Deployment Architecture

How to measure approximately the source device is generating how much number of data that i need to  ingest in splunk?

adamgibs
Explorer

Dears

I need an advice from experts who have past experience on splunk, Please do not advise for splunk professional services or Partner help, 

  1. How i can measure approximately the source device is generating how much number of data that i need to  ingest in splunk , there must be some way to assume till some extend for example a firewall will generate more logs than a windows server.
  2. Lets assume if i m ingesting a 300GB/day in splunk and i have 5  administrative users using search head then the highlighted below is good to follow.
  3. splunk indexers.PNG
  4. If i am adding Enterprise security module then the sizing changes,?? how much additional  data ingestion needs to be added and what is the math behind this ?

thanks

Labels (1)
0 Karma
1 Solution

gcusello
SplunkTrust
SplunkTrust

Hi @adamgibs,

yes it's correct the number of Indexers.

About Search Heads, using two SHs you are more sure that at least one is active also during maintenance or failure, but, using only two SHs you cannot configure a Cluster (you need at least three SHs), so you don't have configuration replication between SHs and you heve to manually align them.

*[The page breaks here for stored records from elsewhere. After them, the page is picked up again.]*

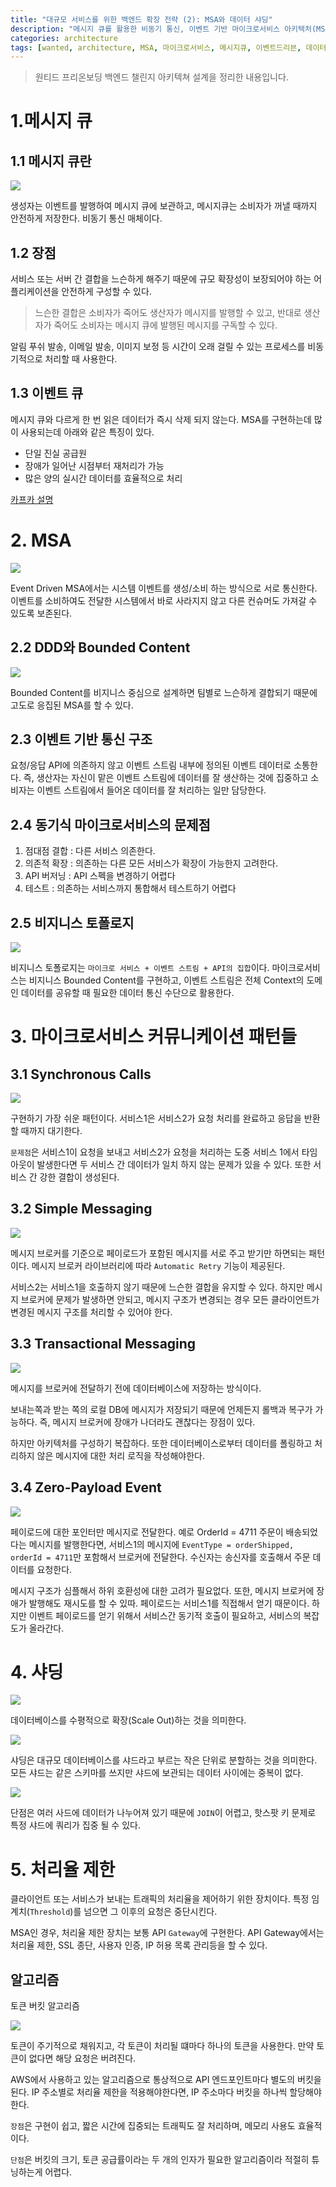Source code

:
 ```yaml
---
title: "대규모 서비스를 위한 백엔드 확장 전략 (2): MSA와 데이터 샤딩"
description: "메시지 큐를 활용한 비동기 통신, 이벤트 기반 마이크로서비스 아키텍처(MSA), 다양한 커뮤니케이션 패턴, 데이터베이스 샤딩, 처리율 제한 알고리즘"
categories: architecture
tags: [wanted, architecture, MSA, 마이크로서비스, 메시지큐, 이벤트드리븐, 데이터샤딩, 처리율제한, 토큰버킷, DDD, 바운디드컨텍스트]
---
```


> 원티드 프리온보딩 백엔드 챌린지 아키텍쳐 설계을 정리한 내용입니다.


# 1.메시지 큐
## 1.1 메시지 큐란
![](https://i.imgur.com/vpTqYEA.png)

생성자는 이벤트를 발행하여 메시지 큐에 보관하고, 메시지큐는 소비자가 꺼낼 때까지 안전하게 저장한다. 비동기 통신 매체이다.

## 1.2 장점
서비스 또는 서버 간 결합을 느슨하게 해주기 때문에 규모 확장성이 보장되어야 하는 어플리케이션을 안전하게 구성할 수 있다.
> 느슨한 결합은 소비자가 죽어도 생산자가 메시지를 발행할 수 있고, 반대로 생산자가 죽어도 소비자는 메시지 큐에 발행된 메시지를 구독할 수 있다.

알림 푸쉬 발송, 이메일 발송, 이미지 보정 등 시간이 오래 걸릴 수 있는 프로세스를 비동기적으로 처리할 때 사용한다.

## 1.3 이벤트 큐
메시지 큐와 다르게 한 번 읽은 데이터가 즉시 삭제 되지 않는다. MSA를 구현하는데 많이 사용되는데 아래와 같은 특징이 있다.
- 단일 진실 공급원
- 장애가 일어난 시점부터 재처리가 가능
- 많은 양의 실시간 데이터를 효율적으로 처리

[카프카 설명](https://tv.kakao.com/channel/3150758/cliplink/391419257)

# 2. MSA
![](https://i.imgur.com/GFDhvAC.png)

Event Driven MSA에서는 시스템 이벤트를 생성/소비 하는 방식으로 서로 통신한다. 이벤트를 소비하여도 전달한 시스템에서 바로 사라지지 않고 다른 컨슈머도 가져갈 수 있도록 보존된다.

## 2.2 DDD와 Bounded Content
![](https://i.imgur.com/LAmn4Zp.png)

Bounded Content를 비지니스 중심으로 설계하면 팀별로 느슨하게 결합되기 때문에 고도로 응집된 MSA를 할 수 있다.

## 2.3 이벤트 기반 통신 구조
요청/응답 API에 의존하지 않고 이벤트 스트림 내부에 정의된 이벤트 데이터로 소통한다. 즉, 생산자는 자신이 맡은 이벤트 스트림에 데이터를 잘 생산하는 것에 집중하고 소비자는 이벤트 스트림에서 들어온 데이터를 잘 처리하는 일만 담당한다.


## 2.4 동기식 마이크로서비스의 문제점
1. 점대점 결합 : 다른 서비스 의존한다.
2. 의존적 확장 : 의존하는 다른 모든 서비스가 확장이 가능한지 고려한다.
3. API 버저닝 : API 스펙을 변경하기 어렵다
4. 테스트 : 의존하는 서비스까지 통합해서 테스트하기 어렵다

## 2.5 비지니스 토폴로지
![](https://i.imgur.com/f6fAWkw.png)

비지니스 토폴로지는 `마이크로 서비스 + 이벤트 스트림 + API의 집합`이다. 마이크로서비스는 비지니스 Bounded Content를 구현하고, 이벤트 스트림은 전체 Context의 도메인 데이터를 공유할 때 필요한 데이터 통신 수단으로 활용한다.

# 3. 마이크로서비스 커뮤니케이션 패턴들
## 3.1 Synchronous Calls
![](https://i.imgur.com/vUVWRXl.png)

구현하기 가장 쉬운 패턴이다.
서비스1은 서비스2가 요청 처리를 완료하고 응답을 반환할 때까지 대기한다. 


`문제점`은 서비스1이 요청을 보내고 서비스2가 요청을 처리하는 도중 서비스 1에서 타임아웃이 발생한다면 두 서비스 간 데이터가 일치 하지 않는 문제가 있을 수 있다. 또한 서비스 간 강한 결합이 생성된다.

## 3.2 Simple Messaging
![](https://i.imgur.com/oaBpz68.png)

메시지 브로커를 기준으로 페이로드가 포함된 메시지를 서로 주고 받기만 하면되는 패턴이다. 메시지 브로커 라이브러리에 따라 `Automatic Retry` 기능이 제공된다.

서비스2는 서비스1을 호출하지 않기 때문에 느슨한 결합을 유지할 수 있다.
하지만 메시지 브로커에 문제가 발생하면 안되고, 메시지 구조가 변경되는 경우 모든 클라이언트가 변경된 메시지 구조를 처리할 수 있어야 한다.

## 3.3 Transactional Messaging
![](https://i.imgur.com/HyYbPgR.png)

메시지를 브로커에 전달하기 전에 데이터베이스에 저장하는 방식이다. 

보내는쪽과 받는 쪽의 로컬 DB에 메시지가 저장되기 때문에 언제든지 롤백과 복구가 가능하다. 즉, 메시지 브로커에 장애가 나더라도 괜찮다는 장점이 있다. 

하지만 아키텍처를 구성하기 복잡하다.  또한 데이터베이스로부터 데이터를 폴링하고 처리하지 않은 메시지에 대한 처리 로직을 작성해야한다.

## 3.4 Zero-Payload Event
![](https://i.imgur.com/L6J9FJw.png)

페이로드에 대한 포인터만 메시지로 전달한다. 
예로 OrderId = 4711 주문이 배송되었다는 메시지를 발행한다면, 서비스1의 메시지에 `EventType = orderShipped, orderId = 4711`만 포함해서 브로커에 전달한다. 수신자는 송신자를 호출해서 주문 데이터를 요청한다.

메시지 구조가 심플해서 하위 호환성에 대한 고려가 필요없다. 또한, 메시지 브로커에 장애가 발행해도 재시도를 할 수 있따. 페이로드는 서비스1를 직접해서 얻기 때문이다. 하지만 이벤트 페이로드를 얻기 위해서 서비스간 동기적 호출이 필요하고, 서비스의 복잡도가 올라간다.

# 4. 샤딩
![](https://i.imgur.com/Zn7KEeg.png)

데이터베이스를 수평적으로 확장(Scale Out)하는 것을 의미한다. 

![](https://i.imgur.com/kw7yJF5.png)

샤딩은 대규모 데이터베이스를 샤드라고 부르는 작은 단위로 분할하는 것을 의미한다. 모든 샤드는 같은 스키마를 쓰지만 샤드에 보관되는 데이터 사이에는 중복이 없다.


![](https://i.imgur.com/Rm0qE9u.png)

단점은 여러 사드에 데이터가 나누어져 있기 때문에 `JOIN`이 어렵고, 핫스팟 키 문제로 특정 샤드에 쿼리가 집중 될 수 있다.

# 5. 처리율 제한
클라이언트 또는 서비스가 보내는 트래픽의 처리율을 제어하기 위한 장치이다. 특정 임계치(`Threshold`)를 넘으면 그 이후의 요청은 중단시킨다.

MSA인 경우, 처리율 제한 장치는 보통 API `Gateway`에 구현한다. API Gateway에서는 처리율 제한, SSL 종단, 사용자 인증, IP 허용 목록 관리등을 할 수 있다.

## 알고리즘
토큰 버킷 알고리즘

![](https://i.imgur.com/IrXI6qh.png)


토큰이 주기적으로 채워지고, 각 토큰이 처리될 떄마다 하나의 토큰을 사용한다. 만약 토큰이 없다면 해당 요청은 버려진다.

AWS에서 사용하고 있는 알고리즘으로 통상적으로 API 엔드포인트마다 별도의 버킷을 뒨다. 
IP 주소별로 처리율 제한을 적용해야한다면, IP 주소마다 버킷을 하나씩 할당해야한다.

`장점`은 구현이 쉽고, 짧은 시간에 집중되는 트래픽도 잘 처리하며, 메모리 사용도 효율적이다.

`단점`은 버킷의 크기, 토큰 공급률이라는 두 개의 인자가 필요한 알고리즘이라 적절히 튜닝하는게 어렵다.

So, having you a large architecture (6 IDXs, 2 SHs, 1 MN, I DS, n HFs) I hint to add another SH and configure a Search Head Cluster so you don't have more problems about replication (Deployer doesn't need a dedicated server and can be configured on Master Node or on Monitoring Console).

Ciao.

Giuseppe

View solution in original post

PickleRick
SplunkTrust
SplunkTrust

Well, that's what partners are for. There are many factors which can affect the environment size (like various apps, inputs, projected search characteristics). You might need additional heavy forwarder(s). Or not. You might need a separate deployment server. Or you may do with combining it with DS. You might need some thought to organize your onboarding process (especially syslog sources). And so on.

Yes, there are rough estimates based on typical cases but yours can turn out to be an unusual one. And believe me, you can kill any cluster with sufficiently badly created dashboards 😉

And the good approach would be to install a small trial version (or even request a poc license with your partner) and do a test onboarding of representative subset of your sorced. And just see for yourself.

0 Karma

gcusello
SplunkTrust
SplunkTrust

Hi @adamgibs,

if you don't want to hear an advice about Professional Services or a Partner (always my best solution because ES isn't so immediate to configure), at least I hint to follow a training about Entrerprise Security Admin.

Anyway, adding ES to your Splunk Enterprise, you don't need additional data ingestion: the data to use are always the same!

About sizing, you don't have a great requirement in data volume and users, the minimal requirements depends on the presence of HA in your architecture:

  1. full HA: Search Head Cluster and Indexer Cluster,
  2. data HA: single Search Head and Indexer Cluster,
  3. no HA.

In the first case, you need at least 3 SHs, n IDXs and one Master Node + Deployer.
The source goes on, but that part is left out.